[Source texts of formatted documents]
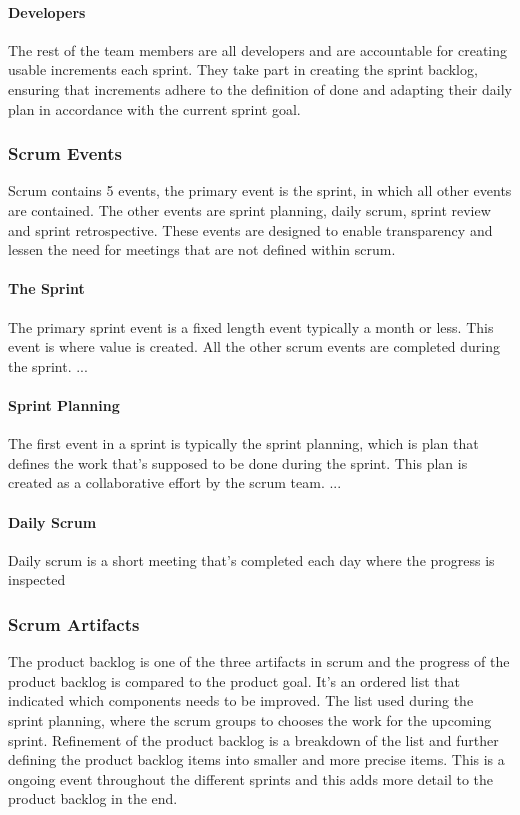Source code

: \paragraph{Developers}
The rest of the team members are all developers and are accountable for creating usable increments each sprint.
They take part in creating the sprint backlog, ensuring that increments adhere to the definition of done and adapting their daily plan in accordance with the current sprint goal. \cite{schwaber_sutherland_2022}

\subsubsection{Scrum Events}
Scrum contains 5 events, the primary event is the sprint, in which all other events are contained. The other events are sprint planning, daily scrum, sprint review and sprint retrospective.
These events are designed to enable transparency and lessen the need for meetings that are not defined within scrum. \cite{schwaber_sutherland_2022}

\paragraph{The Sprint}
The primary sprint event is a fixed length event typically a month or less. This event is where value is created.
All the other scrum events are completed during the sprint.
...\cite{schwaber_sutherland_2022}

\paragraph{Sprint Planning}
The first event in a sprint is typically the sprint planning, which is plan that defines the work that's supposed to be done during the sprint.
This plan is created as a collaborative effort by the scrum team.
...

\paragraph{Daily Scrum}
Daily scrum is a short meeting that's completed each day where the progress is inspected 


\subsubsection{Scrum Artifacts}
The product backlog is one of the three artifacts in scrum and the progress of the product backlog is compared to the product goal.
It's an ordered list that indicated which components needs to be improved.
The list used during the sprint planning, where the scrum groups to chooses the work for the upcoming sprint.
Refinement of the product backlog is a breakdown of the list and further defining the product backlog items into smaller and more precise items.
This is a ongoing event throughout the different sprints and this adds more detail to the product backlog in the end. \cite{schwaber_sutherland_2022}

Task instructions: An exact copy of the entries above is required; pictures are not part of it.

Solution for this problem:
Source code

: \paragraph{Developers}
The rest of the team members are all developers and are accountable for creating usable increments each sprint.
They take part in creating the sprint backlog, ensuring that increments adhere to the definition of done and adapting their daily plan in accordance with the current sprint goal. \cite{schwaber_sutherland_2022}

\subsubsection{Scrum Events}
Scrum contains 5 events, the primary event is the sprint, in which all other events are contained. The other events are sprint planning, daily scrum, sprint review and sprint retrospective.
These events are designed to enable transparency and lessen the need for meetings that are not defined within scrum. \cite{schwaber_sutherland_2022}

\paragraph{The Sprint}
The primary sprint event is a fixed length event typically a month or less. This event is where value is created.
All the other scrum events are completed during the sprint.
...\cite{schwaber_sutherland_2022}

\paragraph{Sprint Planning}
The first event in a sprint is typically the sprint planning, which is plan that defines the work that's supposed to be done during the sprint.
This plan is created as a collaborative effort by the scrum team.
...

\paragraph{Daily Scrum}
Daily scrum is a short meeting that's completed each day where the progress is inspected 


\subsubsection{Scrum Artifacts}
The product backlog is one of the three artifacts in scrum and the progress of the product backlog is compared to the product goal.
It's an ordered list that indicated which components needs to be improved.
The list used during the sprint planning, where the scrum groups to chooses the work for the upcoming sprint.
Refinement of the product backlog is a breakdown of the list and further defining the product backlog items into smaller and more precise items.
This is a ongoing event throughout the different sprints and this adds more detail to the product backlog in the end. \cite{schwaber_sutherland_2022}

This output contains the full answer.